Cuando tenía 9 años conocí al erudito de la aldea, era un barbudo y decrepito anciano. No se dedicó a otra cosa en su vida que a escribir y a leer sobre la vida en otras aldeas lejanas. Su casa siempre estaba repleta de cosas maravillosas por doquier. Su mujer murió y también lo hicieron sus hijos, tampoco conoció a sus nietos. El hombre estaba empeñado en descubrir cómo debía vivir la vida, investigaba en las mustias hojas de gigantescos libros.

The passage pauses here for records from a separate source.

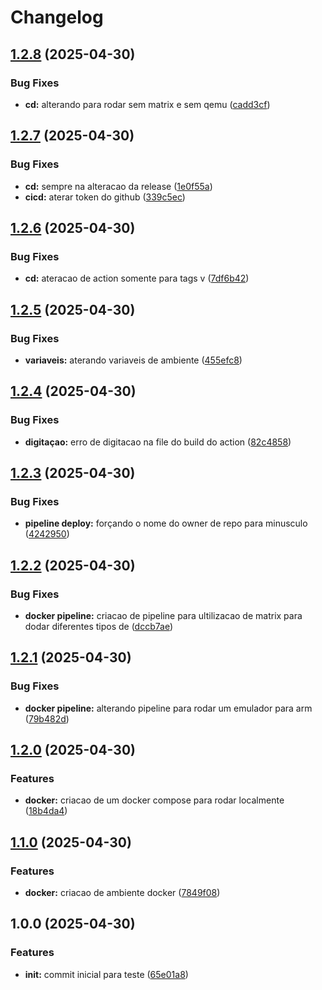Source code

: # Changelog

## [1.2.8](https://github.com/JefteCosta/elixircr/compare/v1.2.7...v1.2.8) (2025-04-30)


### Bug Fixes

* **cd:** alterando para rodar sem matrix e sem qemu ([cadd3cf](https://github.com/JefteCosta/elixircr/commit/cadd3cf700111719b0a83c6b50428a3f058e7f7f))

## [1.2.7](https://github.com/JefteCosta/elixircr/compare/v1.2.6...v1.2.7) (2025-04-30)


### Bug Fixes

* **cd:** sempre na alteracao da release ([1e0f55a](https://github.com/JefteCosta/elixircr/commit/1e0f55ab87f1e1f7ef577a6602261d1d74ae4a1b))
* **cicd:** aterar token do github ([339c5ec](https://github.com/JefteCosta/elixircr/commit/339c5ec00c82762619a27421d814abf8068c8655))

## [1.2.6](https://github.com/JefteCosta/elixircr/compare/v1.2.5...v1.2.6) (2025-04-30)


### Bug Fixes

* **cd:** ateracao de action somente para tags v ([7df6b42](https://github.com/JefteCosta/elixircr/commit/7df6b42f6e71c3c7c0122261f41a69e0e815767c))

## [1.2.5](https://github.com/JefteCosta/elixircr/compare/v1.2.4...v1.2.5) (2025-04-30)


### Bug Fixes

* **variaveis:** aterando variaveis de ambiente ([455efc8](https://github.com/JefteCosta/elixircr/commit/455efc84160199f1d15920529a2e193ed142d2e2))

## [1.2.4](https://github.com/JefteCosta/elixircr/compare/v1.2.3...v1.2.4) (2025-04-30)


### Bug Fixes

* **digitaçao:** erro de digitacao na file do build do action ([82c4858](https://github.com/JefteCosta/elixircr/commit/82c4858cd6e35650523c0ee50f4e29882dd2e685))

## [1.2.3](https://github.com/JefteCosta/elixircr/compare/v1.2.2...v1.2.3) (2025-04-30)


### Bug Fixes

* **pipeline deploy:** forçando o nome do owner de repo para minusculo ([4242950](https://github.com/JefteCosta/elixircr/commit/42429505ff5f71db8b7978334483b1ead3fc08af))

## [1.2.2](https://github.com/JefteCosta/elixircr/compare/v1.2.1...v1.2.2) (2025-04-30)


### Bug Fixes

* **docker pipeline:** criacao de pipeline para ultilizacao de matrix para dodar diferentes tipos de ([dccb7ae](https://github.com/JefteCosta/elixircr/commit/dccb7aee8c76168e08af2d96f0da95b73836012a))

## [1.2.1](https://github.com/JefteCosta/elixircr/compare/v1.2.0...v1.2.1) (2025-04-30)


### Bug Fixes

* **docker pipeline:** alterando pipeline para rodar um emulador para arm ([79b482d](https://github.com/JefteCosta/elixircr/commit/79b482d3dccde7983f681af2568e4b48313dfe3e))

## [1.2.0](https://github.com/JefteCosta/elixircr/compare/v1.1.0...v1.2.0) (2025-04-30)


### Features

* **docker:** criacao de um docker compose para rodar localmente ([18b4da4](https://github.com/JefteCosta/elixircr/commit/18b4da471230a7239340886be165d48e530fe998))

## [1.1.0](https://github.com/JefteCosta/elixircr/compare/v1.0.0...v1.1.0) (2025-04-30)


### Features

* **docker:** criacao de ambiente docker ([7849f08](https://github.com/JefteCosta/elixircr/commit/7849f083335ed47fd3eb60eb8156a38ac311c387))

## 1.0.0 (2025-04-30)


### Features

* **init:** commit inicial para teste ([65e01a8](https://github.com/JefteCosta/elixircr/commit/65e01a83df28e3326004a1abccf30504488e63ad))
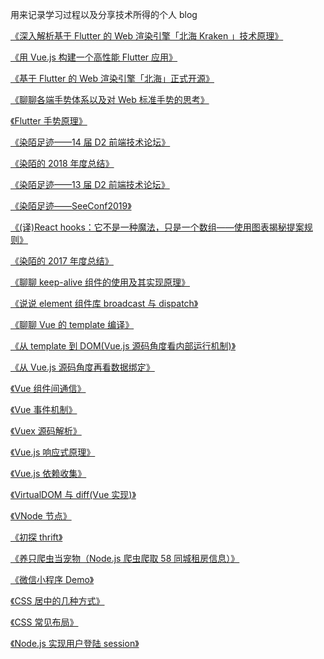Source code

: 用来记录学习过程以及分享技术所得的个人 blog

[《深入解析基于 Flutter 的 Web 渲染引擎「北海 Kraken 」技术原理》](/blogs/深入解析基于Flutter的Web渲染引擎「北海Kraken」技术原理.MarkDown)

[《用 Vue.js 构建一个高性能 Flutter 应用》](/blogs/用Vue.js构建一个高性能Flutter应用.MarkDown)

[《基于 Flutter 的 Web 渲染引擎「北海」正式开源》](/blogs/基于Flutter的Web渲染引擎「北海」正式开源.MarkDown)

[《聊聊各端手势体系以及对 Web 标准手势的思考》](/blogs/聊聊各端手势体系以及对Web标准手势的思考.MarkDown)

[《Flutter 手势原理》](/blogs/Flutter手势原理.MarkDown)

[《染陌足迹——14 届 D2 前端技术论坛》](/blogs/染陌足迹——14届D2前端技术论坛.MarkDown)

[《染陌的 2018 年度总结》](/blogs/染陌的2018年度总结.MarkDown)

[《染陌足迹——13 届 D2 前端技术论坛》](/blogs/染陌足迹——13届D2前端技术论坛.MarkDown)

[《染陌足迹——SeeConf2019》](/blogs/染陌足迹——SeeConf2019.MarkDown)

[《(译)React hooks：它不是一种魔法，只是一个数组——使用图表揭秘提案规则》](</blogs/(译)Reacthooks：它不是一种魔法，只是一个数组——使用图表揭秘提案规则.MarkDown>)

[《染陌的 2017 年度总结》](/blogs/染陌的2017年度总结.MarkDown)

[《聊聊 keep-alive 组件的使用及其实现原理》](/blogs/聊聊keep-alive组件的使用及其实现原理.MarkDown)

[《说说 element 组件库 broadcast 与 dispatch》](/blogs/说说element组件库broadcast与dispatch.MarkDown)

[《聊聊 Vue 的 template 编译》](/blogs/聊聊Vue的template编译.MarkDown)

[《从 template 到 DOM(Vue.js 源码角度看内部运行机制)》](</blogs/从template到DOM(Vue.js源码角度看内部运行机制).MarkDown>)

[《从 Vue.js 源码角度再看数据绑定》](/blogs/从Vue.js源码角度再看数据绑定.MarkDown)

[《Vue 组件间通信》](/blogs/Vue组件间通信.MarkDown)

[《Vue 事件机制》](/blogs/Vue事件机制.MarkDown)

[《Vuex 源码解析》](/blogs/Vuex源码解析.MarkDown)

[《Vue.js 响应式原理》](/blogs/Vue.js响应式原理.MarkDown)

[《Vue.js 依赖收集》](/blogs/Vue.js依赖收集.MarkDown)

[《VirtualDOM 与 diff(Vue 实现)》](</blogs/VirtualDOM与diff(Vue实现).MarkDown>)

[《VNode 节点》](/blogs/VNode节点.MarkDown)

[《初探 thrift》](/blogs/初探thrift.MarkDown)

[《养只爬虫当宠物（Node.js 爬虫爬取 58 同城租房信息）》](/blogs/养只爬虫当宠物（Node.js爬虫爬取58同城租房信息）.MarkDown)

[《微信小程序 Demo》](/blogs/微信小程序Demo.MarkDown)

[《CSS 居中的几种方式》](/blogs/CSS居中的几种方式.MarkDown)

[《CSS 常见布局》](/blogs/CSS常见布局.MarkDown)

[《Node.js 实现用户登陆 session》](/blogs/Node.js实现用户登陆session.MarkDown)

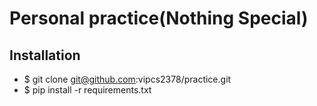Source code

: Personal practice(Nothing Special)
========

## Installation

* $ git clone git@github.com:vipcs2378/practice.git
* $ pip install -r requirements.txt
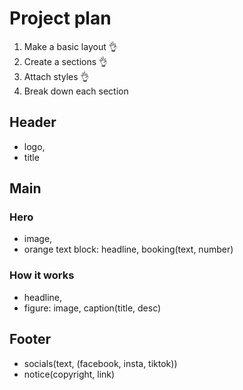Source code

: # Project plan

1. Make a basic layout 👌
2. Create a sections 👌
3. Attach styles 👌
4. Break down each section

## Header

- logo,
- title

## Main

### Hero

- image,
- orange text block: headline, booking(text, number)

### How it works

- headline,
- figure: image, caption(title, desc)

## Footer

- socials(text, (facebook, insta, tiktok))
- notice(copyright, link)
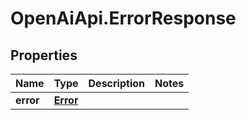 # OpenAiApi.ErrorResponse

## Properties
Name | Type | Description | Notes
------------ | ------------- | ------------- | -------------
**error** | [**Error**](Error.md) |  | 
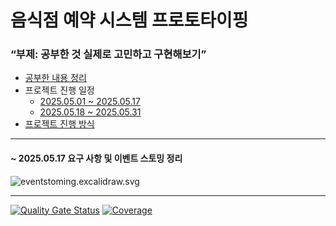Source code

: # 음식점 예약 시스템 프로토타이핑
### <q>부제: 공부한 것 실제로 고민하고 구현해보기</q>

- [공부한 내용 정리](https://newkayak12.github.io/2025/05/09/rollup-2025-01.firstHalf.html)
- 프로젝트 진행 일정
  - [2025.05.01 ~ 2025.05.17](https://github.com/users/newkayak12/projects/2)
  - [2025.05.18 ~ 2025.05.31](https://github.com/users/newkayak12/projects/3)
- [프로젝트 진행 방식](/.github/PROJECT.md)

---
#### ~ 2025.05.17 요구 사항 및 이벤트 스토밍 정리
![eventstoming.excalidraw.svg](img/eventStorming.excalidraw.svg)


------
[![Quality Gate Status](https://sonarcloud.io/api/project_badges/measure?project=newkayak12_prototype-reservation-system&metric=alert_status)](https://sonarcloud.io/summary/new_code?id=newkayak12_prototype-reservation-system)
[![Coverage](https://sonarcloud.io/api/project_badges/measure?project=newkayak12_prototype-reservation-system&metric=coverage)](https://sonarcloud.io/summary/new_code?id=newkayak12_prototype-reservation-system)
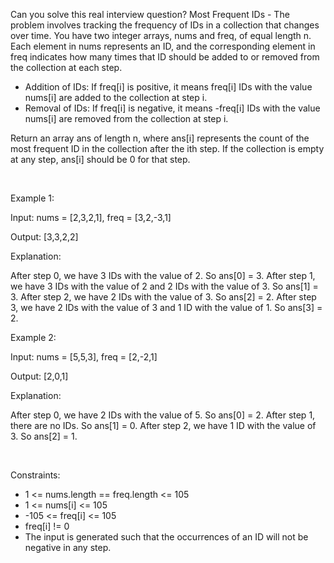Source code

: Can you solve this real interview question? Most Frequent IDs - The problem involves tracking the frequency of IDs in a collection that changes over time. You have two integer arrays, nums and freq, of equal length n. Each element in nums represents an ID, and the corresponding element in freq indicates how many times that ID should be added to or removed from the collection at each step.

 * Addition of IDs: If freq[i] is positive, it means freq[i] IDs with the value nums[i] are added to the collection at step i.
 * Removal of IDs: If freq[i] is negative, it means -freq[i] IDs with the value nums[i] are removed from the collection at step i.

Return an array ans of length n, where ans[i] represents the count of the most frequent ID in the collection after the ith step. If the collection is empty at any step, ans[i] should be 0 for that step.

 

Example 1:

Input: nums = [2,3,2,1], freq = [3,2,-3,1]

Output: [3,3,2,2]

Explanation:

After step 0, we have 3 IDs with the value of 2. So ans[0] = 3.
After step 1, we have 3 IDs with the value of 2 and 2 IDs with the value of 3. So ans[1] = 3.
After step 2, we have 2 IDs with the value of 3. So ans[2] = 2.
After step 3, we have 2 IDs with the value of 3 and 1 ID with the value of 1. So ans[3] = 2.

Example 2:

Input: nums = [5,5,3], freq = [2,-2,1]

Output: [2,0,1]

Explanation:

After step 0, we have 2 IDs with the value of 5. So ans[0] = 2.
After step 1, there are no IDs. So ans[1] = 0.
After step 2, we have 1 ID with the value of 3. So ans[2] = 1.

 

Constraints:

 * 1 <= nums.length == freq.length <= 105
 * 1 <= nums[i] <= 105
 * -105 <= freq[i] <= 105
 * freq[i] != 0
 * The input is generated such that the occurrences of an ID will not be negative in any step.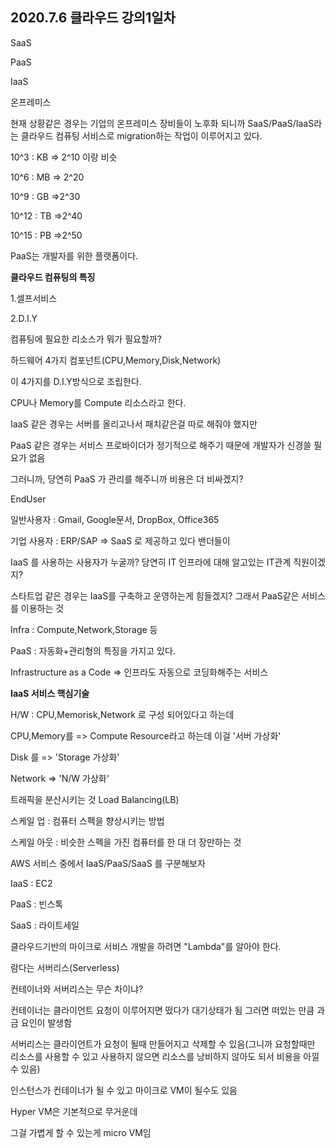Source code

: ## 2020.7.6 클라우드 강의1일차



SaaS

PaaS

IaaS

온프레미스



현재 상황같은 경우는 기업의 온프레미스 장비들이 노후화 되니까 SaaS/PaaS/IaaS라는 클라우드 컴퓨팅 서비스로 migration하는 작업이 이루어지고 있다.



10^3 : KB     => 2^10 이랑 비슷

10^6 : MB	=> 2^20

10^9 : GB	=>2^30

10^12 : TB	=>2^40

10^15 : PB	=>2^50





PaaS는 개발자를 위한 플랫폼이다.



**클라우드 컴퓨팅의 특징**

1.셀프서비스

2.D.I.Y



컴퓨팅에 필요한 리소스가 뭐가 필요할까?

하드웨어 4가지 컴포넌트(CPU,Memory,Disk,Network)

이 4가지를 D.I.Y방식으로 조립한다.

CPU나 Memory를 Compute 리소스라고 한다.

IaaS 같은 경우는 서버를 올리고나서 패치같은걸 따로 해줘야 했지만

PaaS 같은 경우는 서비스 프로바이더가 정기적으로 해주기 때문에 개발자가 신경쓸 필요가 없음

그러니까, 당연히 PaaS 가 관리를 해주니까 비용은 더 비싸겠지?



EndUser

일반사용자 : Gmail, Google문서, DropBox, Office365

기업 사용자 : ERP/SAP => SaaS 로 제공하고 있다 밴더들이



IaaS 를 사용하는 사용자가 누굴까? 당연히 IT 인프라에 대해 알고있는 IT관계 직원이겠지?

스타트업 같은 경우는 IaaS를 구축하고 운영하는게 힘들겠지? 그래서 PaaS같은 서비스를 이용하는 것





Infra : Compute,Network,Storage 등

PaaS : 자동화+관리형의 특징을 가지고 있다.

Infrastructure as a Code => 인프라도 자동으로 코딩화해주는 서비스



**IaaS 서비스 핵심기술**

H/W : CPU,Memorisk,Network 로 구성 되어있다고 하는데

CPU,Memory를 => Compute Resource라고 하는데 이걸 '서버 가상화'

Disk 를 => 'Storage 가상화'

Network => 'N/W 가상화'





트래픽을 분산시키는 것 Load Balancing(LB)



스케일 업 : 컴퓨터 스펙을 향상시키는 방법

스케일 아웃 : 비슷한 스펙을 가진 컴퓨터를 한 대 더 장만하는 것

 





AWS 서비스 중에서 IaaS/PaaS/SaaS 를 구분해보자

IaaS : EC2

PaaS : 빈스톡

SaaS : 라이트세일



클라우드기반의 마이크로 서비스 개발을 하려면 "Lambda"를 알아야 한다.

람다는 서버리스(Serverless)



컨테이너와 서버리스는 무슨 차이냐?

컨테이너는 클라이언트 요청이 이루어지면 떴다가 대기상태가 됨 그러면 떠있는 만큼 과금 요인이 발생함





서버리스는 클라이언트가 요청이 될때 만들어지고 삭제할 수 있음(그니까 요청할때만 리소스를 사용할 수 있고 사용하지 않으면 리소스를 낭비하지 않아도 되서 비용을 아낄 수 있음)

인스턴스가 컨테이너가 될 수 있고 마이크로 VM이 될수도 있음



Hyper VM은 기본적으로 무거운데

그걸 가볍게 할 수 있는게 micro VM임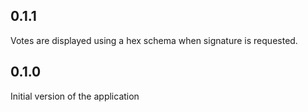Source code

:## 0.1.1

Votes are displayed using a hex schema when signature is requested.

## 0.1.0

Initial version of the application
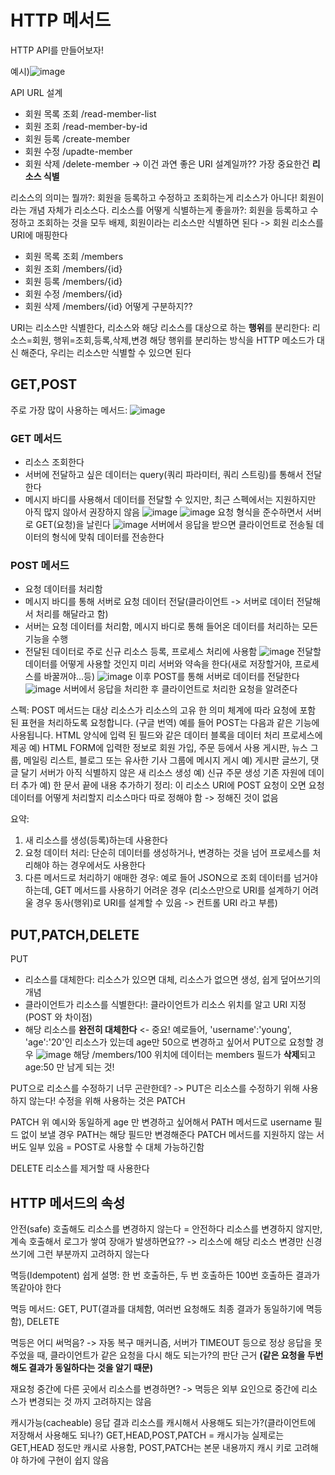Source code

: # HTTP 메서드
HTTP API를 만들어보자!

예시)![image](https://github.com/SAMEZ-0129/HTTP_Web_Basic_Study/assets/81644075/f9b39b0b-cbd8-4b55-b743-cabe0b2e368e)

API URL 설계
- 회원 목록 조회 /read-member-list
- 회원 조회 /read-member-by-id
- 회원 등록 /create-member
- 회원 수정 /upadte-member
- 회원 삭제 /delete-member
-> 이건 과연 좋은 URI 설계일까??
가장 중요한건 **리소스 식별**

리소스의 의미는 뭘까?: 회원을 등록하고 수정하고 조회하는게 리소스가 아니다! 회원이라는 개념 자체가 리소스다.
리소스를 어떻게 식별하는게 좋을까?: 회원을 등록하고 수정하고 조회하는 것을 모두 배제, 회원이라는 리소스만 식별하면 된다 -> 회원 리소스를 URI에 매핑한다
- 회원 목록 조회 /members
- 회원 조회 /members/{id} 
- 회원 등록 /members/{id}
- 회원 수정 /members/{id}
- 회원 삭제 /members/{id}
어떻게 구분하지??

URI는 리소스만 식별한다, 리소스와 해당 리소스를 대상으로 하는 **행위**를 분리한다: 리소스=회원, 행위=조회,등록,삭제,변경
해당 행위를 분리하는 방식을 HTTP 메소드가 대신 해준다, 우리는 리소스만 식별할 수 있으면 된다

## GET,POST
주로 가장 많이 사용하는 메서드: ![image](https://github.com/SAMEZ-0129/HTTP_Web_Basic_Study/assets/81644075/49a2be9d-61b4-4ec1-b360-cb2463067697)

### GET 메서드
- 리소스 조회한다
- 서버에 전달하고 싶은 데이터는 query(쿼리 파라미터, 쿼리 스트링)를 통해서 전달한다
- 메시지 바디를 사용해서 데이터를 전달할 수 있지만, 최근 스펙에서는 지원하지만 아직 많지 않아서 권장하지 않음
![image](https://github.com/SAMEZ-0129/HTTP_Web_Basic_Study/assets/81644075/2da351e2-830e-4222-95fb-bc6256afc700)
![image](https://github.com/SAMEZ-0129/HTTP_Web_Basic_Study/assets/81644075/4b114901-a41c-4d22-8e84-d52b86cddd4d)
요청 형식을 준수하면서 서버로 GET(요청)을 날린다
![image](https://github.com/SAMEZ-0129/HTTP_Web_Basic_Study/assets/81644075/8b72f7c2-5d8b-489a-91eb-1882eb8e0fcf)
서버에서 응답을 받으면 클라이언트로 전송될 데이터의 형식에 맞춰 데이터를 전송한다

### POST 메서드
- 요청 데이터를 처리함
- 메시지 바디를 통해 서버로 요청 데이터 전달(클라이언트 -> 서버로 데이터 전달해서 처리를 해달라고 함)
- 서버는 요청 데이터를 처리함, 메시지 바디로 통해 들어온 데이터를 처리하는 모든 기능을 수행
- 전달된 데이터로 주로 신규 리소스 등록, 프로세스 처리에 사용함
![image](https://github.com/SAMEZ-0129/HTTP_Web_Basic_Study/assets/81644075/6c2e46fd-3e14-4291-90c9-a2e0b67cd2c8)
전달할 데이터를 어떻게 사용할 것인지 미리 서버와 약속을 한다(새로 저장할거야, 프로세스를 바꿀꺼야...등)
![image](https://github.com/SAMEZ-0129/HTTP_Web_Basic_Study/assets/81644075/e7197140-f7da-4fcf-a94d-b436d5823677)
이후 POST를 통해 서버로 데이터를 전달한다
![image](https://github.com/SAMEZ-0129/HTTP_Web_Basic_Study/assets/81644075/e91f513d-8bfa-4f8a-afd4-c3cea39700ab)
서버에서 응답을 처리한 후 클라이언트로 처리한 요청을 알려준다

스펙: POST 메서드는 대상 리소스가 리소스의 고유 한 의미 체계에 따라 요청에 포함 된 표현을 처리하도록 요청합니다. (구글 번역)
예를 들어 POST는 다음과 같은 기능에 사용됩니다.
HTML 양식에 입력 된 필드와 같은 데이터 블록을 데이터 처리 프로세스에 제공
예) HTML FORM에 입력한 정보로 회원 가입, 주문 등에서 사용
게시판, 뉴스 그룹, 메일링 리스트, 블로그 또는 유사한 기사 그룹에 메시지 게시
예) 게시판 글쓰기, 댓글 달기
서버가 아직 식별하지 않은 새 리소스 생성
예) 신규 주문 생성
기존 자원에 데이터 추가
예) 한 문서 끝에 내용 추가하기
정리: 이 리소스 URI에 POST 요청이 오면 요청 데이터를 어떻게 처리할지 리소스마다 따로 정해야 함 -> 정해진 것이 없음

요약:
1. 새 리소스를 생성(등록)하는데 사용한다
2. 요청 데이터 처리: 단순히 데이터를 생성하거나, 변경하는 것을 넘어 프로세스를 처리해야 하는 경우에서도 사용한다
3. 다른 메서드로 처리하기 애매한 경우: 예로 들어 JSON으로 조회 데이터를 넘거야 하는데, GET 메서드를 사용하기 어려운 경우
(리소스만으로 URI를 설계하기 어려울 경우 동사(행위)로 URI를 설계할 수 있음 -> 컨트롤 URI 라고 부름)

## PUT,PATCH,DELETE
PUT
- 리소스를 대체한다: 리소스가 있으면 대체, 리소스가 없으면 생성, 쉽게 덮어쓰기의 개념
- 클라이언트가 리소스를 식별한다!: 클라이언트가 리소스 위치를 알고 URI 지정(POST 와 차이점)
- 해당 리소스를 **완전히 대체한다** <- 중요!
예로들어, 'username':'young', 'age':'20'인 리소스가 있는데 age만 50으로 변경하고 싶어서 PUT으로 요청할 경우
![image](https://github.com/SAMEZ-0129/HTTP_Web_Basic_Study/assets/81644075/2905fdbc-b76a-477f-906d-5cc8868a1e6d)
해당 /members/100 위치에 데이터는 members 필드가 **삭제**되고 age:50 만 남게 되는 것!

PUT으로 리소스를 수정하기 너무 곤란한데? -> PUT은 리소스를 수정하기 위해 사용하지 않는다! 수정을 위해 사용하는 것은 PATCH

PATCH
위 예시와 동일하게 age 만 변경하고 싶어해서 PATH 메서드로 username 필드 없이 보낼 경우 PATH는 해당 필드만 변경해준다
PATCH 메서드를 지원하지 않는 서버도 일부 있음 = POST로 사용할 수 대체 가능하긴함

DELETE
리소스를 제거할 때 사용한다 

## HTTP 메서드의 속성
안전(safe)
호출해도 리소스를 변경하지 않는다 = 안전하다
리소스를 변경하지 않지만, 계속 호출해서 로그가 쌓여 장애가 발생하면요?? -> 리소스에 해당 리소스 변경만 신경쓰기에 그런 부분까지 고려하지 않는다

멱등(Idempotent)
쉽게 설명: 한 번 호출하든, 두 번 호출하든 100번 호출하든 결과가 똑같아야 한다

멱등 메서드: GET, PUT(결과를 대체함, 여러번 요청해도 최종 결과가 동일하기에 멱등함), DELETE

멱등은 어디 써먹음? -> 자동 복구 매커니즘, 서버가 TIMEOUT 등으로 정상 응답을 못주었을 때, 클라이언트가 같은 요청을 다시 해도 되는가?의 판단 근거 **(같은 요청을 두번 해도 결과가 동일하다는 것을 알기 때문)**

재요청 중간에 다른 곳에서 리소스를 변경하면? -> 멱등은 외부 요인으로 중간에 리소스가 변경되는 것 까지 고려하지는 않음

캐시가능(cacheable)
응답 결과 리소스를 캐시해서 사용해도 되는가?(클라이언트에 저장해서 사용해도 되나?)
GET,HEAD,POST,PATCH = 캐시가능 
실제로는 GET,HEAD 정도만 캐시로 사용함, POST,PATCH는 본문 내용까지 캐시 키로 고려해야 하가에 구현이 쉽지 않음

Un día muy caluroso azotaba la sabana, la tierra ardía en los pies como un lago de arena infernal. Regresaba de mi segundo viaje de 8 km con una cubeta mediana llena de agua. Acostumbraba siempre a dejar algo de líquido al viejo. El a cambio, me enseñaba algunas cosas del mundo más allá de la aldea, pero ese día lo vi sentado en una roca, justo frente a su casa, una choza de paja seca y ramas que se hacía polvo frente a nosotros, un incendio cremaba lo que quedaba del esqueleto del rancho.
-¡Señor! señor- Le gritaba. -¡Su casa!, mire su casa ¡- Le dije mientras corría hacia él.
-Tranquilo hijo, solo son hojas- Respondió el viejo que continuaba imperturbable sobre la roca.
¿Pero y sus cosas, Moawi?, ya no quedara nada de valor- Pregunte, asustado y extrañado con la actitud del viejo.
Yo estaba a casi tres metros de él, aun corría en su dirección.
Pero cuando estaba a punto de alcanzarle, el se levantó sobre sus delgadas piernas y girando la cabeza de lado a lado, inspeccionando con sus ojos rasgados por las marcas del tiempo, el espacio contiguo a sur ser, ya no quedaba más que la negrura de lo que antes era una casa.
Camino hacia mí y dijo: -Ahora ya no tengo que cuidar la casa, no tengo nada que perder. Mi mujer está muerta, mis hijos también, la casa esta quemada y he pasado mis 80 años leyendo libros sobre la vida y sobre el mundo. Quiero, ahora, que lo que me queda en esta tierra, sea para ver el mundo. Quiero verlo que no pueden contar los libros.-
-De seguro ver, es mejor- le dije, mientras lo veía caminar al horizonte hasta casi perderse.
-No te olvides de leer niño, aprende a hacerlo y luego camina al mundo- decía una voz a lo lejos.
Desde ese día no busco libros, los escribo, para que cuando llegue a 80 años, pueda buscar mi choza, levantarla de entre las cenizas y leer al mundo.